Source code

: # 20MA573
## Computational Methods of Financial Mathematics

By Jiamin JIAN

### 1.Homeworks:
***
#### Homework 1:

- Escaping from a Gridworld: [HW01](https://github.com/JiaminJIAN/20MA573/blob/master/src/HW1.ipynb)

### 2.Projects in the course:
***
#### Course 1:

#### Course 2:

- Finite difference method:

· · ·

TASK INSTRUCTIONS
Nothing should be left out. Reproduce all the entries precisely.

RESPONSE BOX
Source code

: # 20MA573
## Computational Methods of Financial Mathematics

By Jiamin JIAN

### 1.Homeworks:
***
#### Homework 1:

- Escaping from a Gridworld: [HW01](https://github.com/JiaminJIAN/20MA573/blob/master/src/HW1.ipynb)

### 2.Projects in the course:
***
#### Course 1:

#### Course 2:

- Finite difference method:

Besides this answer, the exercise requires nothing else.